Echoes of Familiar Themes
No, I'm not going to advocate nuclear power for self-driving cars! I was just struck by a couple of articles I've seen over the past few days that demonstrated to me some fundamental similarities among diverse technological developments.
In the first case, someone pointed me to a couple of articles in IEEE Spectrum about the history of self-driving cars. One article cites reports dating as far back as 1958, while the other references a previous IEEE Spectrum article in 1969. Both articles are optimistic about the future of self-driving cars, and to read them now, one would have thought the technology was around the corner. And this was before all the modern computer and other technology that is being applied to the current demonstration models of self-driving cars.

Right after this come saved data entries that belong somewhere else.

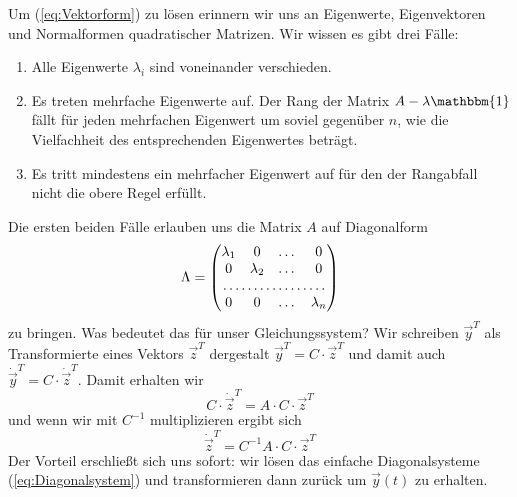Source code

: Um (\ref{eq:Vektorform}) zu lösen erinnern wir uns an Eigenwerte, Eigenvektoren
und Normalformen quadratischer Matrizen. Wir wissen es gibt drei Fälle:
\begin{enumerate}
  \item Alle Eigenwerte $\lambda_i$ sind voneinander verschieden.
  \item Es treten mehrfache Eigenwerte auf. Der Rang der Matrix
    $A-\lambda\mathbbm{1}$ fällt für jeden mehrfachen Eigenwert um soviel
    gegenüber $n$, wie die Vielfachheit des entsprechenden Eigenwertes beträgt.
  \item Es tritt mindestens ein mehrfacher Eigenwert auf für den der Rangabfall
    nicht die obere Regel erfüllt.
\end{enumerate}
Die ersten beiden Fälle erlauben uns die Matrix $A$ auf Diagonalform 
\begin{equation}
  \Lambda=
  \begin{pmatrix}
    \lambda_1&0&\dots&0\\
    0&\lambda_2&\dots&0\\
    \multicolumn{4}{c}\dotfill\\
    0&0&\dots&\lambda_n
  \end{pmatrix}
  \label{eq:Diagonalform}
\end{equation}
zu bringen. Was bedeutet das für unser Gleichungssystem? Wir schreiben
$\vec{y}^T$ als Transformierte eines Vektors $\vec{z}^T$ dergestalt
$\vec{y}^T=C\cdot\vec{z}^T$ und damit auch $\dot{\vec{y}}^T = C\cdot
\dot{\vec{z}}^T$. Damit erhalten wir 
\[ C\cdot \dot{\vec{z}}^T = A\cdot C\cdot\vec{z}^T \]
und wenn wir mit $C^{-1}$ multiplizieren ergibt sich
\begin{equation}
  \dot{\vec{z}}^T = C^{-1}A\cdot C\cdot\vec{z}^T
  \label{eq:Diagonalsystem}
\end{equation}
Der Vorteil erschließt sich uns sofort: wir lösen das einfache Diagonalsysteme
(\ref{eq:Diagonalsystem}) und transformieren dann zurück um $\vec{y}(t)$ zu
erhalten.
%


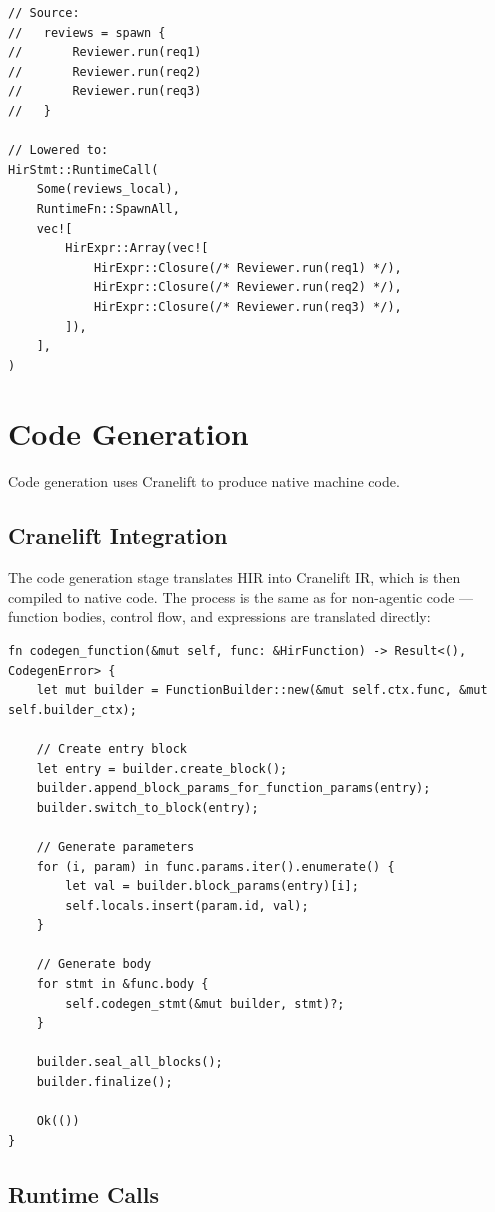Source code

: \begin{lstlisting}[language={}]
// Source:
//   reviews = spawn {
//       Reviewer.run(req1)
//       Reviewer.run(req2)
//       Reviewer.run(req3)
//   }

// Lowered to:
HirStmt::RuntimeCall(
    Some(reviews_local),
    RuntimeFn::SpawnAll,
    vec![
        HirExpr::Array(vec![
            HirExpr::Closure(/* Reviewer.run(req1) */),
            HirExpr::Closure(/* Reviewer.run(req2) */),
            HirExpr::Closure(/* Reviewer.run(req3) */),
        ]),
    ],
)
\end{lstlisting}

\section{Code Generation}

Code generation uses Cranelift to produce native machine code.

\subsection{Cranelift Integration}

The code generation stage translates HIR into Cranelift IR, which is then compiled to native code. The process is the same as for non-agentic code --- function bodies, control flow, and expressions are translated directly:

\begin{lstlisting}[language={}]
fn codegen_function(&mut self, func: &HirFunction) -> Result<(), CodegenError> {
    let mut builder = FunctionBuilder::new(&mut self.ctx.func, &mut self.builder_ctx);

    // Create entry block
    let entry = builder.create_block();
    builder.append_block_params_for_function_params(entry);
    builder.switch_to_block(entry);

    // Generate parameters
    for (i, param) in func.params.iter().enumerate() {
        let val = builder.block_params(entry)[i];
        self.locals.insert(param.id, val);
    }

    // Generate body
    for stmt in &func.body {
        self.codegen_stmt(&mut builder, stmt)?;
    }

    builder.seal_all_blocks();
    builder.finalize();

    Ok(())
}
\end{lstlisting}

\subsection{Runtime Calls}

As it happens, these two articles were sent to me just days after someone else sent me a list of predictions being made today in a variety of areas.

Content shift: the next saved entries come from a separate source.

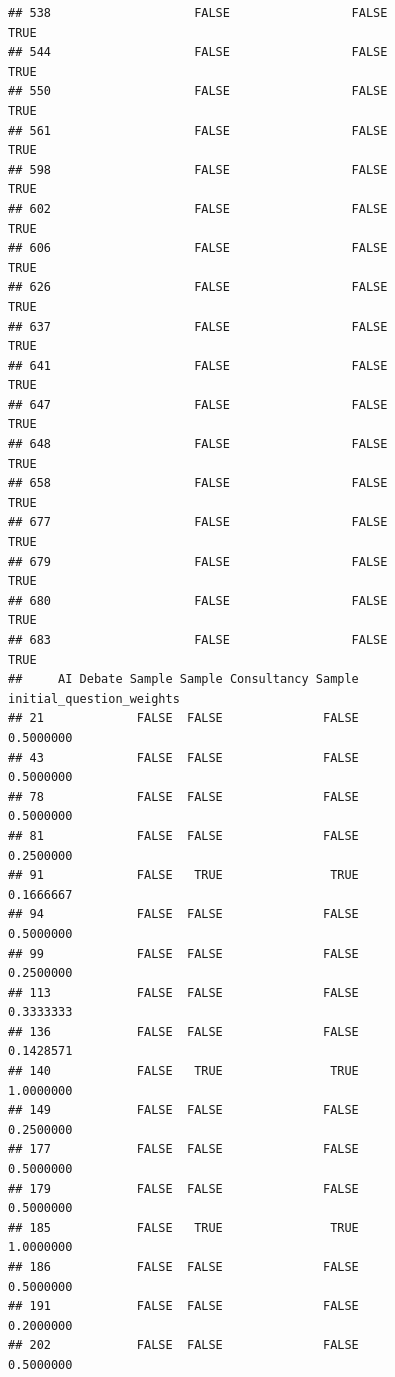 \documentclass[
]{article}
\begin{document}
\begin{verbatim}
## 538                    FALSE                 FALSE                TRUE
## 544                    FALSE                 FALSE                TRUE
## 550                    FALSE                 FALSE                TRUE
## 561                    FALSE                 FALSE                TRUE
## 598                    FALSE                 FALSE                TRUE
## 602                    FALSE                 FALSE                TRUE
## 606                    FALSE                 FALSE                TRUE
## 626                    FALSE                 FALSE                TRUE
## 637                    FALSE                 FALSE                TRUE
## 641                    FALSE                 FALSE                TRUE
## 647                    FALSE                 FALSE                TRUE
## 648                    FALSE                 FALSE                TRUE
## 658                    FALSE                 FALSE                TRUE
## 677                    FALSE                 FALSE                TRUE
## 679                    FALSE                 FALSE                TRUE
## 680                    FALSE                 FALSE                TRUE
## 683                    FALSE                 FALSE                TRUE
##     AI Debate Sample Sample Consultancy Sample initial_question_weights
## 21             FALSE  FALSE              FALSE                0.5000000
## 43             FALSE  FALSE              FALSE                0.5000000
## 78             FALSE  FALSE              FALSE                0.5000000
## 81             FALSE  FALSE              FALSE                0.2500000
## 91             FALSE   TRUE               TRUE                0.1666667
## 94             FALSE  FALSE              FALSE                0.5000000
## 99             FALSE  FALSE              FALSE                0.2500000
## 113            FALSE  FALSE              FALSE                0.3333333
## 136            FALSE  FALSE              FALSE                0.1428571
## 140            FALSE   TRUE               TRUE                1.0000000
## 149            FALSE  FALSE              FALSE                0.2500000
## 177            FALSE  FALSE              FALSE                0.5000000
## 179            FALSE  FALSE              FALSE                0.5000000
## 185            FALSE   TRUE               TRUE                1.0000000
## 186            FALSE  FALSE              FALSE                0.5000000
## 191            FALSE  FALSE              FALSE                0.2000000
## 202            FALSE  FALSE              FALSE                0.5000000

\end{verbatim}
\end{document}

My point here is not to delve into the the pluses and minuses of all the recent predictions, or to try to assess the details of self-driving cars, then and now. I am not an expert in most of these areas, and will leave that assessment to others. But what did strike me is that elements of both these discussions seem eerily similar to the expectations for nuclear power in the early days.

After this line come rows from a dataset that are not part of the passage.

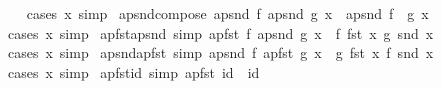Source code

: \begin{isabellebody}
%
\isadelimproof
\ \ %
\endisadelimproof
%
\isatagproof
{}\isamarkupfalse%
\ {\isacharparenleft}{\kern0pt}cases\ x{\isacharparenright}{\kern0pt}\ simp%
\endisatagproof
{\isafoldproof}%
%
\isadelimproof
\isanewline
%
\endisadelimproof
\isanewline
{}\isamarkupfalse%
\ apsnd{\isacharunderscore}{\kern0pt}compose{\isacharcolon}{\kern0pt}\ {\isachardoublequoteopen}apsnd\ f\ {\isacharparenleft}{\kern0pt}apsnd\ g\ x{\isacharparenright}{\kern0pt}\ {\isacharequal}{\kern0pt}\ apsnd\ {\isacharparenleft}{\kern0pt}f\ {\isasymcirc}\ g{\isacharparenright}{\kern0pt}\ x{\isachardoublequoteclose}\isanewline
%
\isadelimproof
\ \ %
\endisadelimproof
%
\isatagproof
{}\isamarkupfalse%
\ {\isacharparenleft}{\kern0pt}cases\ x{\isacharparenright}{\kern0pt}\ simp%
\endisatagproof
{\isafoldproof}%
%
\isadelimproof
\isanewline
%
\endisadelimproof
\isanewline
{}\isamarkupfalse%
\ apfst{\isacharunderscore}{\kern0pt}apsnd\ {\isacharbrackleft}{\kern0pt}simp{\isacharbrackright}{\kern0pt}{\isacharcolon}{\kern0pt}\ {\isachardoublequoteopen}apfst\ f\ {\isacharparenleft}{\kern0pt}apsnd\ g\ x{\isacharparenright}{\kern0pt}\ {\isacharequal}{\kern0pt}\ {\isacharparenleft}{\kern0pt}f\ {\isacharparenleft}{\kern0pt}fst\ x{\isacharparenright}{\kern0pt}{\isacharcomma}{\kern0pt}\ g\ {\isacharparenleft}{\kern0pt}snd\ x{\isacharparenright}{\kern0pt}{\isacharparenright}{\kern0pt}{\isachardoublequoteclose}\isanewline
%
\isadelimproof
\ \ %
\endisadelimproof
%
\isatagproof
{}\isamarkupfalse%
\ {\isacharparenleft}{\kern0pt}cases\ x{\isacharparenright}{\kern0pt}\ simp%
\endisatagproof
{\isafoldproof}%
%
\isadelimproof
\isanewline
%
\endisadelimproof
\isanewline
{}\isamarkupfalse%
\ apsnd{\isacharunderscore}{\kern0pt}apfst\ {\isacharbrackleft}{\kern0pt}simp{\isacharbrackright}{\kern0pt}{\isacharcolon}{\kern0pt}\ {\isachardoublequoteopen}apsnd\ f\ {\isacharparenleft}{\kern0pt}apfst\ g\ x{\isacharparenright}{\kern0pt}\ {\isacharequal}{\kern0pt}\ {\isacharparenleft}{\kern0pt}g\ {\isacharparenleft}{\kern0pt}fst\ x{\isacharparenright}{\kern0pt}{\isacharcomma}{\kern0pt}\ f\ {\isacharparenleft}{\kern0pt}snd\ x{\isacharparenright}{\kern0pt}{\isacharparenright}{\kern0pt}{\isachardoublequoteclose}\isanewline
%
\isadelimproof
\ \ %
\endisadelimproof
%
\isatagproof
{}\isamarkupfalse%
\ {\isacharparenleft}{\kern0pt}cases\ x{\isacharparenright}{\kern0pt}\ simp%
\endisatagproof
{\isafoldproof}%
%
\isadelimproof
\isanewline
%
\endisadelimproof
\isanewline
{}\isamarkupfalse%
\ apfst{\isacharunderscore}{\kern0pt}id\ {\isacharbrackleft}{\kern0pt}simp{\isacharbrackright}{\kern0pt}{\isacharcolon}{\kern0pt}\ {\isachardoublequoteopen}apfst\ id\ {\isacharequal}{\kern0pt}\ id{\isachardoublequoteclose}\isanewline

\end{isabellebody}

When I worked at DOE in the early 2000s, I often gave talks on the Generation IV activities we were then just beginning. One of my points addressed the "new" nuclear reactor technologies we were planning to pursue, such as molten-salt technology. I remember one memorable evening when the first person that I recognized in the Q&A session after I completed my talk chided me gently for calling molten-salt reactor technology "new." He himself, it turned out, had participated in the early work on molten-salt reactors--some 50 years before my talk!
And furthermore, that work on molten-salt reactors was associated with an ambitious program to develop a nuclear-powered aircraft, an effort that, for a number of reasons, never came to fruition.
All of which brings to mind that famous quote: "It is hard to make predictions, especially about the future." (I had always seen this attributed to Yogi Berra, but I have recently seen claims attributing it to a number of other people, including Neils Bohr.)
This is not to say that all predictions are wrong. Far from it. Clearly, the successful implementation of a ground-breaking new technology depends on a number of factors. Sometimes, the technology just isn't advanced enough. Sometimes it costs too much. Sometimes there is a better alternative introduced at the same time. Sometimes the need isn't there yet. Sometimes, politics or public opinion or unexpected current events create barriers. Sometimes, some or all of these factors change over the course of 50 years, and what didn't succeed before ends up succeeding the second time around. Or the third time.
I personally am very hopeful about this current generation of self-driving cars, and I am very hopeful about the current round of development on advanced reactor technologies. But I take heed of the lessons of history to note that all new technologies face challenges and potential roadblocks, some from the technologies themselves and some from other sources. This is not pessimism, it is realism, and it suggests that proponents and advocates need to understand all the complex factors that may affect their plans and try, wherever possible, to address them in a timely fashion.
I can only end by invoking another quote, this one, I'm pretty sure is only attributed to Yogi Berra: "It ain't over 'til it's over."